I spent Sunday following (read that as chasing) my two high-energy nephews through the relatively small Tucson Zoo. In case you think I was alone in this endeavor, fear not. No, my brother, who is their father, and their 20-year old sister were right there with me. It was really one of those days that you desperately want to tuck deep into an inner pocket of your soul to be pulled-out at some later crisis point and cherish. You have those days, too, yes? Blue skies, soft breeze, all the animals out, and my kids, the ones who are the closest I’ll ever come to my own, laughing and smiling with me.
You’ve heard me talk about, the Little Dude, Z. Funniest kid I know, hands down. It’s not that he means to be, but he just comes up with some of the best thought-mouth releases I’ve ever heard. Very little filter. Might not be so cute as he gets older, but for now, he cracks me up.
So, Z and I are standing by the Rhino enclosure where old Mr. Rhino has taken refuge from the 80° heat in his huge mud pond. Z reads the carefully lettered zoo sign, which explains why rhinos like mud: stay cool, stay away from harmful sunrays, keep away from bugs, camouflage, etc. Once finished perusing the sign, he turns his narrow little heart-shaped face to me and says in all earnestness, “Maybe we should find a mud puddle, too.” Z’s brain at work: it’s hot; the rhino got in the mud; the mud must be good.
I laughed, because he was so sweetly sincere about it, and because, Heaven knows, if I could cover him head to toe in mud to keep him safe from the onslaught that this world will provide, I soooo would’ve done it by now.
***Step aside for some imagery with me: picture yourself taking every single person you love and dunking them completely in a mud pit until they are unrecognizable in an effort to save them from every possible discomfort or danger. Hmmmh….
As Christians, we’re all about cleansing water to say nothing of fire – the purification, not putrification. But to Z’s little mind, this just wouldn’t make sense, and honestly, there are some days I get caught up by the imagery myself.

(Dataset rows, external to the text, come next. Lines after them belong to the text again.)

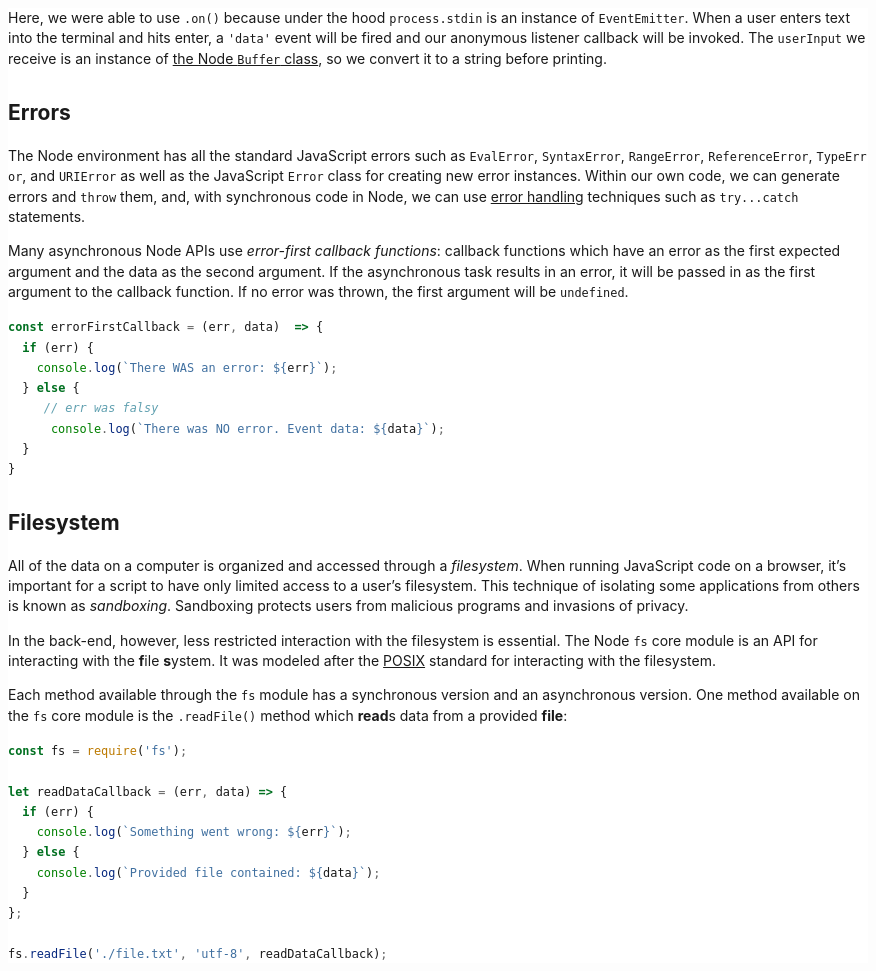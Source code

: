 Here, we were able to use `.on()` because under the hood `process.stdin` is an instance of `EventEmitter`. When a user enters text into the terminal and hits enter, a `'data'` event will be fired and our anonymous listener callback will be invoked. The `userInput` we receive is an instance of [the Node `Buffer` class](https://nodejs.org/api/buffer.html#buffer_buffer), so we convert it to a string before printing.


## Errors

The Node environment has all the standard JavaScript errors such as `EvalError`, `SyntaxError`, `RangeError`, `ReferenceError`, `TypeError`, and `URIError` as well as the JavaScript `Error` class for creating new error instances. Within our own code, we can generate errors and `throw` them, and, with synchronous code in Node, we can use [error handling](https://www.codecademy.com/learn/javascript-errors-debugging/modules/errors-and-error-handling) techniques such as `try...catch` statements.

Many asynchronous Node APIs use *error-first callback functions*: callback functions which have an error as the first expected argument and the data as the second argument. If the asynchronous task results in an error, it will be passed in as the first argument to the callback function. If no error was thrown, the first argument will be `undefined`.

```js
const errorFirstCallback = (err, data)  => {
  if (err) {
    console.log(`There WAS an error: ${err}`);
  } else {
     // err was falsy
      console.log(`There was NO error. Event data: ${data}`);
  }
}
```

## Filesystem

All of the data on a computer is organized and accessed through a *filesystem*. When running JavaScript code on a browser, it’s important for a script to have only limited access to a user’s filesystem. This technique of isolating some applications from others is known as *sandboxing*. Sandboxing protects users from malicious programs and invasions of privacy.

In the back-end, however, less restricted interaction with the filesystem is essential. The Node `fs` core module is an API for interacting with the **f**ile **s**ystem. It was modeled after the [POSIX](https://en.wikipedia.org/wiki/POSIX) standard for interacting with the filesystem.

Each method available through the `fs` module has a synchronous version and an asynchronous version. One method available on the `fs` core module is the `.readFile()` method which **read**s data from a provided **file**:

```js
const fs = require('fs');

let readDataCallback = (err, data) => {
  if (err) {
    console.log(`Something went wrong: ${err}`);
  } else {
    console.log(`Provided file contained: ${data}`);
  }
};

fs.readFile('./file.txt', 'utf-8', readDataCallback);
```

But, you know in reality, we do often find fabulous mud pools, (Ok, think outside the box with me. Doesn’t really have to be a pool of mud. Can be the job where you’re comfortable but know you need to move on, or the stay at home mom who’s kids are all in high school and her heart tells her that you that she was made for more.), and remain wallowing in our very own pond – our own safety zones – and rarely do we stray very far from it. Even if we’re no longer totally submerged, maybe we still have one foot or toe dangling in our favorite pond because, the safety of the mud calls to the essence of us, the part of us that requires stability and assurance. Leaving the comfort of that pond, leaves us vulnerable to the unknown: from the predators who may hurt us, to the less sizable or formidable beasts we may inadvertently squash.

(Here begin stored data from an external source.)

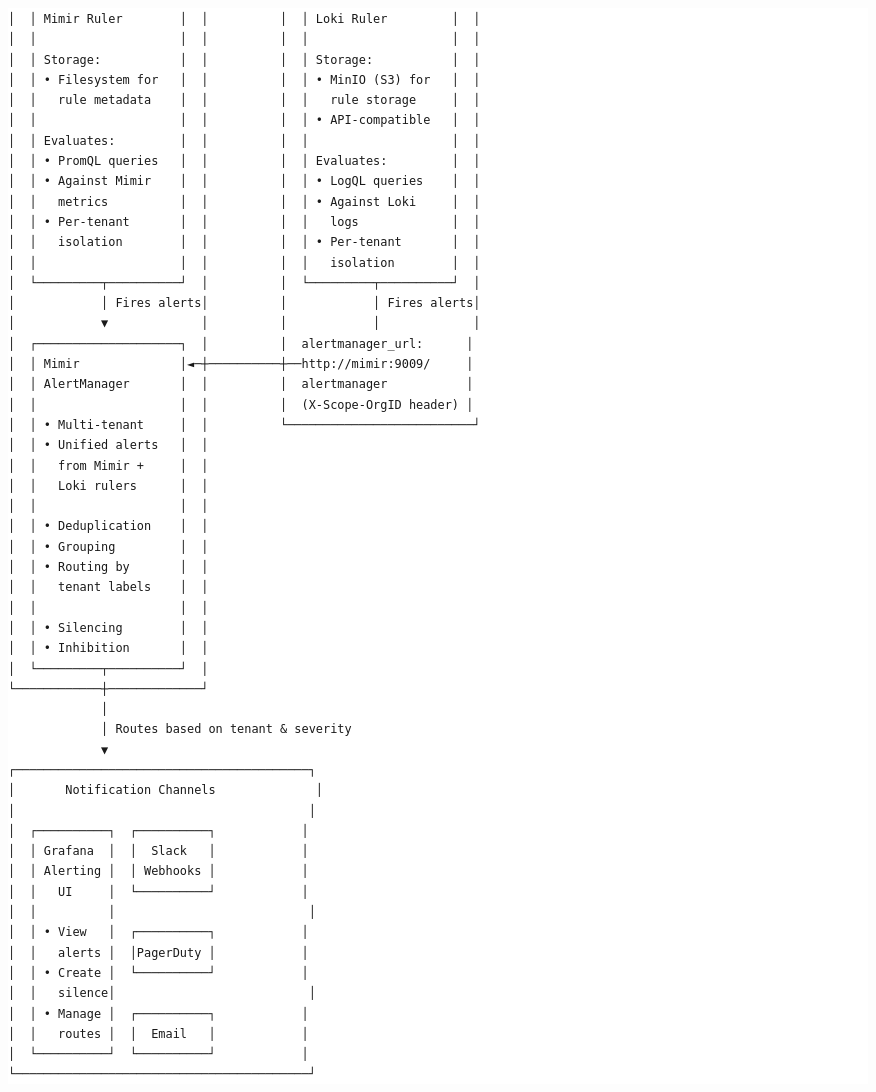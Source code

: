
 ```
│  │ Mimir Ruler        │  │          │  │ Loki Ruler         │  │
│  │                    │  │          │  │                    │  │
│  │ Storage:           │  │          │  │ Storage:           │  │
│  │ • Filesystem for   │  │          │  │ • MinIO (S3) for   │  │
│  │   rule metadata    │  │          │  │   rule storage     │  │
│  │                    │  │          │  │ • API-compatible   │  │
│  │ Evaluates:         │  │          │  │                    │  │
│  │ • PromQL queries   │  │          │  │ Evaluates:         │  │
│  │ • Against Mimir    │  │          │  │ • LogQL queries    │  │
│  │   metrics          │  │          │  │ • Against Loki     │  │
│  │ • Per-tenant       │  │          │  │   logs             │  │
│  │   isolation        │  │          │  │ • Per-tenant       │  │
│  │                    │  │          │  │   isolation        │  │
│  └─────────┬──────────┘  │          │  └─────────┬──────────┘  │
│            │ Fires alerts│          │            │ Fires alerts│
│            ▼             │          │            │             │
│  ┌────────────────────┐  │          │  alertmanager_url:      │
│  │ Mimir              │◄─┼──────────┼──http://mimir:9009/     │
│  │ AlertManager       │  │          │  alertmanager           │
│  │                    │  │          │  (X-Scope-OrgID header) │
│  │ • Multi-tenant     │  │          └──────────────────────────┘
│  │ • Unified alerts   │  │
│  │   from Mimir +     │  │
│  │   Loki rulers      │  │
│  │                    │  │
│  │ • Deduplication    │  │
│  │ • Grouping         │  │
│  │ • Routing by       │  │
│  │   tenant labels    │  │
│  │                    │  │
│  │ • Silencing        │  │
│  │ • Inhibition       │  │
│  └─────────┬──────────┘  │
└────────────┼─────────────┘
             │
             │ Routes based on tenant & severity
             ▼
┌─────────────────────────────────────────┐
│       Notification Channels              │
│                                         │
│  ┌──────────┐  ┌──────────┐            │
│  │ Grafana  │  │  Slack   │            │
│  │ Alerting │  │ Webhooks │            │
│  │   UI     │  └──────────┘            │
│  │          │                           │
│  │ • View   │  ┌──────────┐            │
│  │   alerts │  │PagerDuty │            │
│  │ • Create │  └──────────┘            │
│  │   silence│                           │
│  │ • Manage │  ┌──────────┐            │
│  │   routes │  │  Email   │            │
│  └──────────┘  └──────────┘            │
└─────────────────────────────────────────┘
```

Don’t get me wrong, there definitely is a time for wallowing (I’m a big fan of wallowing.). However, remaining in that cool pond of camouflage cannot be our long-term option, because while we are on this orbiting rock, safety will never be the viable perpetual option, nor was it intended to be. Being His is a risky venture in this world, but it’s a choice we all must make at some point.

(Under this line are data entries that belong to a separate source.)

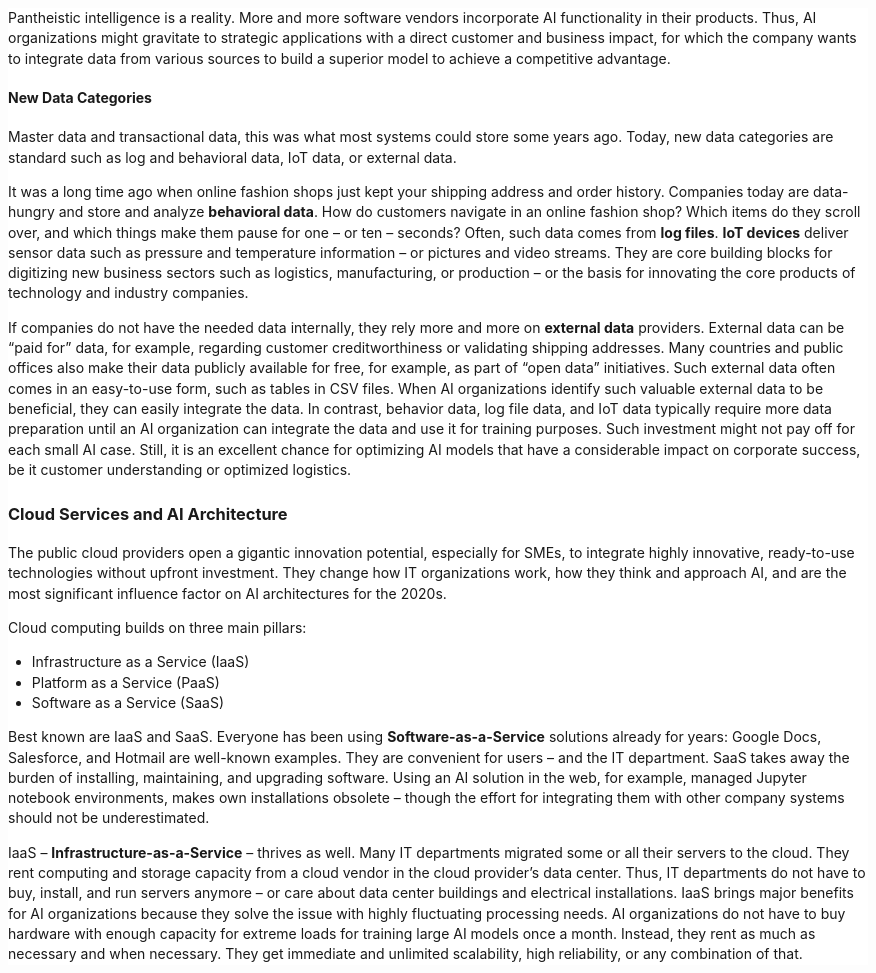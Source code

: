 Pantheistic intelligence is a reality. More and more software vendors incorporate AI functionality in their products. Thus, AI organizations might gravitate to strategic applications with a direct customer and business impact, for which the company wants to integrate data from various sources to build a superior model to achieve a competitive advantage.

#### New Data Categories

Master data and transactional data, this was what most systems could store some years ago. Today, new data categories are standard such as log and behavioral data, IoT data, or external data.

It was a long time ago when online fashion shops just kept your shipping address and order history. Companies today are data-hungry and store and analyze **behavioral data**. How do customers navigate in an online fashion shop? Which items do they scroll over, and which things make them pause for one – or ten – seconds? Often, such data comes from **log files**. **IoT devices** deliver sensor data such as pressure and temperature information – or pictures and video streams. They are core building blocks for digitizing new business sectors such as logistics, manufacturing, or production – or the basis for innovating the core products of technology and industry companies.

If companies do not have the needed data internally, they rely more and more on **external data** providers. External data can be “paid for” data, for example, regarding customer creditworthiness or validating shipping addresses. Many countries and public offices also make their data publicly available for free, for example, as part of “open data” initiatives. Such external data often comes in an easy-to-use form, such as tables in CSV files. When AI organizations identify such valuable external data to be beneficial, they can easily integrate the data. In contrast, behavior data, log file data, and IoT data typically require more data preparation until an AI organization can integrate the data and use it for training purposes. Such investment might not pay off for each small AI case. Still, it is an excellent chance for optimizing AI models that have a considerable impact on corporate success, be it customer understanding or optimized logistics.

### Cloud Services and AI Architecture

The public cloud providers open a gigantic innovation potential, especially for SMEs, to integrate highly innovative, ready-to-use technologies without upfront investment. They change how IT organizations work, how they think and approach AI, and are the most significant influence factor on AI architectures for the 2020s.

Cloud computing builds on three main pillars:

* Infrastructure as a Service (IaaS)
* Platform as a Service (PaaS)
* Software as a Service (SaaS)

Best known are IaaS and SaaS. Everyone has been using **Software-as-a-Service** solutions already for years: Google Docs, Salesforce, and Hotmail are well-known examples. They are convenient for users – and the IT department. SaaS takes away the burden of installing, maintaining, and upgrading software. Using an AI solution in the web, for example, managed Jupyter notebook environments, makes own installations obsolete – though the effort for integrating them with other company systems should not be underestimated.

IaaS – **Infrastructure-as-a-Service** – thrives as well. Many IT departments migrated some or all their servers to the cloud. They rent computing and storage capacity from a cloud vendor in the cloud provider’s data center. Thus, IT departments do not have to buy, install, and run servers anymore – or care about data center buildings and electrical installations. IaaS brings major benefits for AI organizations because they solve the issue with highly fluctuating processing needs. AI organizations do not have to buy hardware with enough capacity for extreme loads for training large AI models once a month. Instead, they rent as much as necessary and when necessary. They get immediate and unlimited scalability, high reliability, or any combination of that.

None of this could I have said to Z, because he’s 7 and a boy who likes to play Minecraft and Skylanders, and figure things out on his own; Man, is he stubborn. (Hmmmm, could be familial trait.) And if I’d said any of this, I would have gotten that golden-eyed, you’re-so-silly-Auntie-Rachael look. So, to maintain my “fabulous Auntie” status, I leave it alone as I whisper a prayer that he can stay just a bit longer in his own proverbial mud pit of video games and toy soldiers. I’ll draw the line if he tries to dig a real mud pond. I promise. Or maybe I’ll help. Who knows? It could be fun.